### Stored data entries
BEGIN

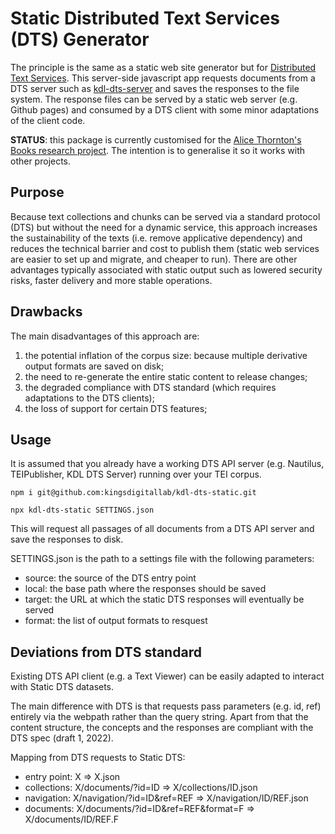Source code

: # Static Distributed Text Services (DTS) Generator

The principle is the same as a static web site generator but for [Distributed Text Services](https://distributed-text-services.github.io/specifications/). This server-side javascript app requests documents from a DTS server such as [kdl-dts-server](https://github.com/kingsdigitallab/kdl-dts-server) and saves the responses to the file system. The response files can be served by a static web server (e.g. Github pages) and consumed by a DTS client with some minor adaptations of the client code.

**STATUS**: this package is currently customised for the [Alice Thornton's Books research project](https://github.com/kingsdigitallab/alice-thornton). The intention is to generalise it so it works with other projects.

## Purpose

Because text collections and chunks can be served via a standard protocol (DTS) but without the need for a dynamic service, this approach increases the sustainability of the texts (i.e. remove applicative dependency) and reduces the technical barrier and cost to publish them (static web services are easier to set up and migrate, and cheaper to run). There are other advantages typically associated with static output such as lowered security risks, faster delivery and more stable operations.

## Drawbacks

The main disadvantages of this approach are:

1. the potential inflation of the corpus size: because multiple derivative output formats are saved on disk;
2. the need to re-generate the entire static content to release changes;
3. the degraded compliance with DTS standard (which requires adaptations to the DTS clients);
4. the loss of support for certain DTS features;

## Usage

It is assumed that you already have a working DTS API server (e.g. Nautilus, TEIPublisher, KDL DTS Server) running over your TEI corpus.

`npm i git@github.com:kingsdigitallab/kdl-dts-static.git`

`npx kdl-dts-static SETTINGS.json`

This will request all passages of all documents from a DTS API server and save the responses to disk.

SETTINGS.json is the path to a settings file with the following parameters:
* source: the source of the DTS entry point
* local: the base path where the responses should be saved
* target: the URL at which the static DTS responses will eventually be served
* format: the list of output formats to resquest

## Deviations from DTS standard

Existing DTS API client (e.g. a Text Viewer) can be easily adapted to interact with Static DTS datasets.

The main difference with DTS is that requests pass parameters (e.g. id, ref) entirely via the webpath rather than the query string. Apart from that the content structure, the concepts and the responses are compliant with the DTS spec (draft 1, 2022).

Mapping from DTS requests to Static DTS:

- entry point: X => X.json
- collections: X/documents/?id=ID => X/collections/ID.json
- navigation: X/navigation/?id=ID&ref=REF => X/navigation/ID/REF.json
- documents: X/documents/?id=ID&ref=REF&format=F => X/documents/ID/REF.F
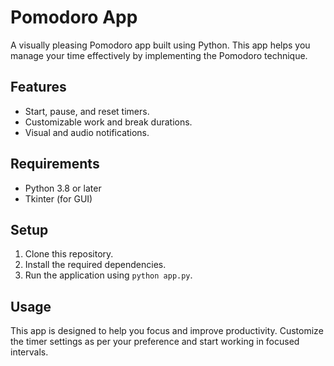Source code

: # Pomodoro App

A visually pleasing Pomodoro app built using Python. This app helps you manage your time effectively by implementing the Pomodoro technique.

## Features
- Start, pause, and reset timers.
- Customizable work and break durations.
- Visual and audio notifications.

## Requirements
- Python 3.8 or later
- Tkinter (for GUI)

## Setup
1. Clone this repository.
2. Install the required dependencies.
3. Run the application using `python app.py`.

## Usage
This app is designed to help you focus and improve productivity. Customize the timer settings as per your preference and start working in focused intervals.
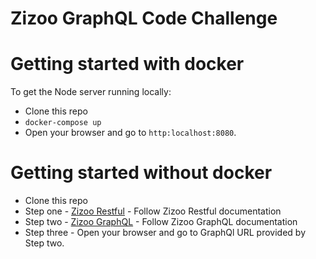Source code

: # Zizoo GraphQL Code Challenge

# Getting started with docker

To get the Node server running locally:

- Clone this repo
- `docker-compose up`
- Open your browser and go to `http:localhost:8080`.

# Getting started without docker
- Clone this repo
- Step one - [Zizoo Restful](https://github.com/raminrezazadeh/zizoo-restful/tree/master/restful) - Follow Zizoo Restful documentation
- Step two - [Zizoo GraphQL](https://github.com/raminrezazadeh/zizoo-restful/tree/master/graphqll) - Follow Zizoo GraphQL documentation
- Step three - Open your browser and go to GraphQl URL provided by Step two.
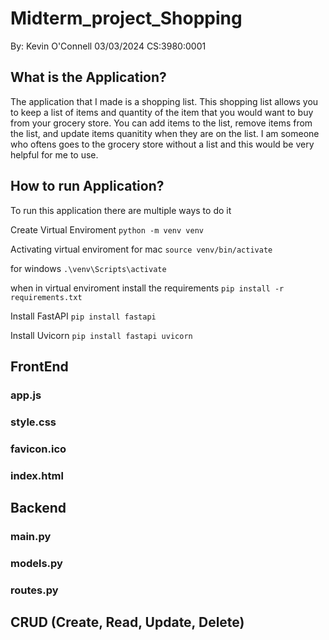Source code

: # Midterm_project_Shopping

By: Kevin O'Connell
03/03/2024
CS:3980:0001

## What is the Application?

The application that I made is a shopping list. This shopping list allows you to keep a list of items and quantity of the item that you would want to buy from your grocery store. You can add items to the list, remove items from the list, and update items quanitity when they are on the list. I am someone who oftens goes to the grocery store without a list and this would be very helpful for me to use. 

## How to run Application?

To run this application there are multiple ways to do it 

Create Virtual Enviroment
`python -m venv venv`


Activating virtual enviroment
for mac
`source venv/bin/activate`

for windows
`.\venv\Scripts\activate`

when in virtual enviroment install the requirements
`pip install -r requirements.txt`

Install FastAPI
`pip install fastapi`

Install Uvicorn
`pip install fastapi uvicorn`




## FrontEnd


### app.js


### style.css

### favicon.ico

### index.html

## Backend

### main.py

### models.py

### routes.py

## CRUD (Create, Read, Update, Delete)



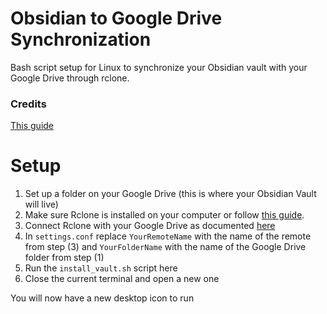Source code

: # Obsidian to Google Drive Synchronization
Bash script setup for Linux to synchronize your Obsidian vault with your Google Drive through rclone.

### Credits
[This guide](https://medium.com/@gintarasan/saving-money-syncing-obsidian-with-google-drive-in-ubuntu-22-04-c5a8137c207d)

# Setup 

1) Set up a folder on your Google Drive (this is where your Obsidian Vault will live)
2) Make sure Rclone is installed on your computer or follow [this guide](https://rclone.org/downloads/).
3) Connect Rclone with your Google Drive as documented [here](https://rclone.org/drive/)
4) In `settings.conf` replace `YourRemoteName` with the name of the remote from step (3) and `YourFolderName` with the name of the Google Drive folder from step (1)
5) Run the `install_vault.sh` script here
6) Close the current terminal and open a new one

You will now have a new desktop icon to run

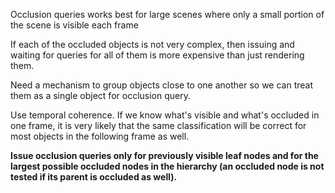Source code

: Occlusion queries works best for large scenes where only a small portion of the scene is visible each frame

If each of the occluded objects is not very complex, then issuing and waiting for queries for all of them is more expensive than just rendering them.

Need a mechanism to group objects close to one another so we can treat them as a single object for occlusion query.

Use temporal coherence. If we know what's visible and what's occluded in one frame, it is very likely that the same classification will be correct for most objects in the following frame as well.





**Issue occlusion queries only for previously visible leaf nodes and for the largest possible occluded nodes in the hierarchy (an occluded node is not tested if its parent is occluded as well).**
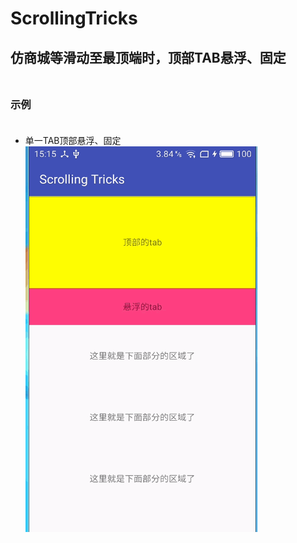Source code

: # ScrollingTricks<BR>
## 仿商城等滑动至最顶端时，顶部TAB悬浮、固定<BR><BR>
### 示例<br><br>
* 单一TAB顶部悬浮、固定<br>
  ![](https://github.com/PuppetZ/ScrollingTricks/blob/master/art/2.gif?raw=true)<br>
<br>
<br>
   
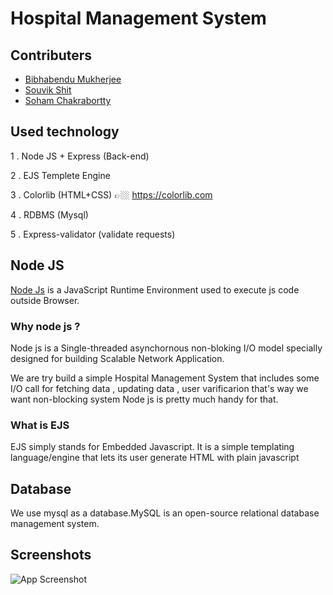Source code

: # Hospital Management System

## Contributers

- [Bibhabendu Mukherjee](https://github.com/BibhabenduMukherjee)
- [Souvik Shit](https://github.com/souvik2001shit)
- [Soham Chakrabortty](https://github.com/milky-way2)

## Used technology

1 . Node JS + Express (Back-end)

2 . EJS Templete Engine

3 . Colorlib (HTML+CSS) 👉🏼 https://colorlib.com

4 . RDBMS (Mysql)

5 . Express-validator (validate requests)

## Node JS

[Node Js](https://nodejs.org/en/) is a JavaScript Runtime Environment used to execute js code outside Browser.


### Why node js ? 

Node js is a Single-threaded asynchornous non-bloking 
I/O model specially designed for building Scalable Network Application.

We are try build a simple Hospital Management System that includes some I/O call for fetching data , updating data 
, user varificarion that's way we want non-blocking system Node js is pretty much handy for that.


###  What is EJS
EJS simply stands for Embedded Javascript. It is a simple templating language/engine that lets its user generate HTML with plain javascript


## Database 

We use mysql as a database.MySQL is an open-source relational database management system. 



## Screenshots

![App Screenshot](https://cdn.sanity.io/images/ut0bz4g6/production/ec324f4d1fdd408f880fde0a4e04a69a1f4013b0-1050x754.png)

END

### Exercise aim
All lines in the entries above that hold the word "restful" need to be copied.

### Exercise answer
- Step one - [Zizoo Restful](https://github.com/raminrezazadeh/zizoo-restful/tree/master/restful) - Follow Zizoo Restful documentation
- Step two - [Zizoo GraphQL](https://github.com/raminrezazadeh/zizoo-restful/tree/master/graphqll) - Follow Zizoo GraphQL documentation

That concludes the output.